Ciputra Development (CTRA) Bukukan Laba Sebesar Rp 1,78 Triliun pada 2021

Senin, 18 April 2022 | 06:10 WIB   Reporter: Sugeng Adji Soenarso
Ciputra Development (CTRA) Bukukan Laba Sebesar Rp 1,78 Triliun pada 2021


KONTAN.CO.ID -  JAKARTA. PT Ciputra Development Tbk (CTRA) mencatatkan kinerja positif sepanjang 2021. Laba bersih emiten properti ini tumbuh 31,06% yoy menjadi Rp 1,78 triliun.

Pertumbuhan itu beriringan dengan kenaikan pendapatan menjadi Rp 9,72 triliun. Angka itu tumbuh sebesar 20,44% dibandingkan periode yang sama tahun sebelumnya sebesar Rp 8,07 triliun.

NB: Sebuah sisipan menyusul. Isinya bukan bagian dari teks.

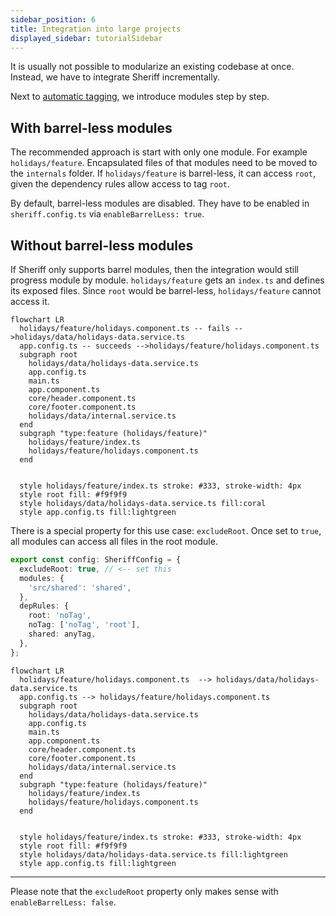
 ```yaml
---
sidebar_position: 6
title: Integration into large projects
displayed_sidebar: tutorialSidebar
---
```

It is usually not possible to modularize an existing codebase at once. Instead, we have to integrate Sheriff
incrementally.

Next to [automatic tagging](./dependency-rules#automatic-tagging), we introduce modules step by step.

## With barrel-less modules

The recommended approach is start with only one module. For example `holidays/feature`. Encapsulated files of that modules need to be moved to the `internals` folder. If `holidays/feature` is barrel-less, it can access `root`, given the dependency rules allow access to tag `root`.

By default, barrel-less modules are disabled. They have to be enabled in `sheriff.config.ts` via `enableBarrelLess: true`.

## Without barrel-less modules

If Sheriff only supports barrel modules, then the integration would still progress module by module. `holidays/feature` gets an `index.ts` and defines its exposed files. Since `root` would be barrel-less, `holidays/feature` cannot access it.

```mermaid
flowchart LR
  holidays/feature/holidays.component.ts -- fails -->holidays/data/holidays-data.service.ts
  app.config.ts -- succeeds -->holidays/feature/holidays.component.ts
  subgraph root
    holidays/data/holidays-data.service.ts
    app.config.ts
    main.ts
    app.component.ts
    core/header.component.ts
    core/footer.component.ts
    holidays/data/internal.service.ts
  end
  subgraph "type:feature (holidays/feature)"
    holidays/feature/index.ts
    holidays/feature/holidays.component.ts
  end


  style holidays/feature/index.ts stroke: #333, stroke-width: 4px
  style root fill: #f9f9f9
  style holidays/data/holidays-data.service.ts fill:coral
  style app.config.ts fill:lightgreen
```

There is a special property for this use case: `excludeRoot`. Once set to `true`, all modules can access all files in the root module.

```typescript
export const config: SheriffConfig = {
  excludeRoot: true, // <-- set this
  modules: {
    'src/shared': 'shared',
  },
  depRules: {
    root: 'noTag',
    noTag: ['noTag', 'root'],
    shared: anyTag,
  },
};
```

```mermaid
flowchart LR
  holidays/feature/holidays.component.ts  --> holidays/data/holidays-data.service.ts
  app.config.ts --> holidays/feature/holidays.component.ts
  subgraph root
    holidays/data/holidays-data.service.ts
    app.config.ts
    main.ts
    app.component.ts
    core/header.component.ts
    core/footer.component.ts
    holidays/data/internal.service.ts
  end
  subgraph "type:feature (holidays/feature)"
    holidays/feature/index.ts
    holidays/feature/holidays.component.ts
  end


  style holidays/feature/index.ts stroke: #333, stroke-width: 4px
  style root fill: #f9f9f9
  style holidays/data/holidays-data.service.ts fill:lightgreen
  style app.config.ts fill:lightgreen
```

---

Please note that the `excludeRoot` property only makes sense with `enableBarrelLess: false`.
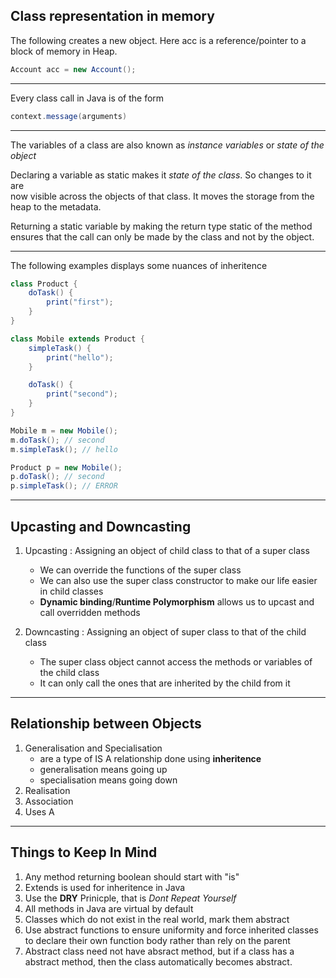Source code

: ## Class representation in memory

The following creates a new object. Here acc is a reference/pointer to a block of memory in Heap.

```java
Account acc = new Account();
```

---

Every class call in Java is of the form

```java
context.message(arguments)
```

---

The variables of a class are also known as *instance variables* or *state of the object*  

Declaring a variable as static makes it *state of the class*. So changes to it are  
now visible across the objects of that class. It moves the storage from the heap to the metadata.   

Returning a static variable by making the return type static of the method ensures that the call 
can only be made by the class and not by the object.   

---

The following examples displays some nuances of inheritence

```java
class Product {
	doTask() {
		print("first");
	}
}

class Mobile extends Product {
	simpleTask() {
		print("hello");
	}

	doTask() {
		print("second");
	}
}

Mobile m = new Mobile();
m.doTask(); // second
m.simpleTask(); // hello

Product p = new Mobile();
p.doTask(); // second
p.simpleTask(); // ERROR

```

---

## Upcasting and Downcasting

1. Upcasting : Assigning an object of child class to that of a super class
    - We can override the functions of the super class
    - We can also use the super class constructor to make our life easier in child classes
    - **Dynamic binding**/**Runtime Polymorphism** allows us to upcast and call overridden methods 

2. Downcasting : Assigning an object of super class to that of the child class
    - The super class object cannot access the methods or variables of the child class
    - It can only call the ones that are inherited by the child from it


---

## Relationship between Objects

1. Generalisation and Specialisation
	- are a type of IS A relationship done using **inheritence**
	- generalisation means going up 
	- specialisation means going down
2. Realisation
3. Association
4. Uses A

---

## Things to Keep In Mind

1. Any method returning boolean should start with "is"
2. Extends is used for inheritence in Java
3. Use the **DRY** Prinicple, that is *Dont Repeat Yourself*
4. All methods in Java are virtual by default
5. Classes which do not exist in the real world, mark them abstract
6. Use abstract functions to ensure uniformity and force inherited classes to declare their own function body rather than rely on the parent
7. Abstract class need not have absract method, but if a class has a abstract method, then the class automatically becomes abstract.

Penjualan kavling, rumah hunian, dan ruko menjadi kontributor utama pendapatan perseroan sebesar Rp 5,62 triliun atau tumbuh 11,28% year on year (yoy). Disusul apartemen sebesar Rp 1,34 triliun atau tumbuh 24,07% yoy dan kantor sebesar Rp 1,06 triliun, tumbuh 133,84%.

Dari pendapatan berulang, mayoritas mencatatkan pertumbuhan di 2021. Hanya pusat niaga yang mencatatkan penurunan menjadi Rp 425,86 miliar dari tahun sebelumnya sebesar Rp 504,73 miliar.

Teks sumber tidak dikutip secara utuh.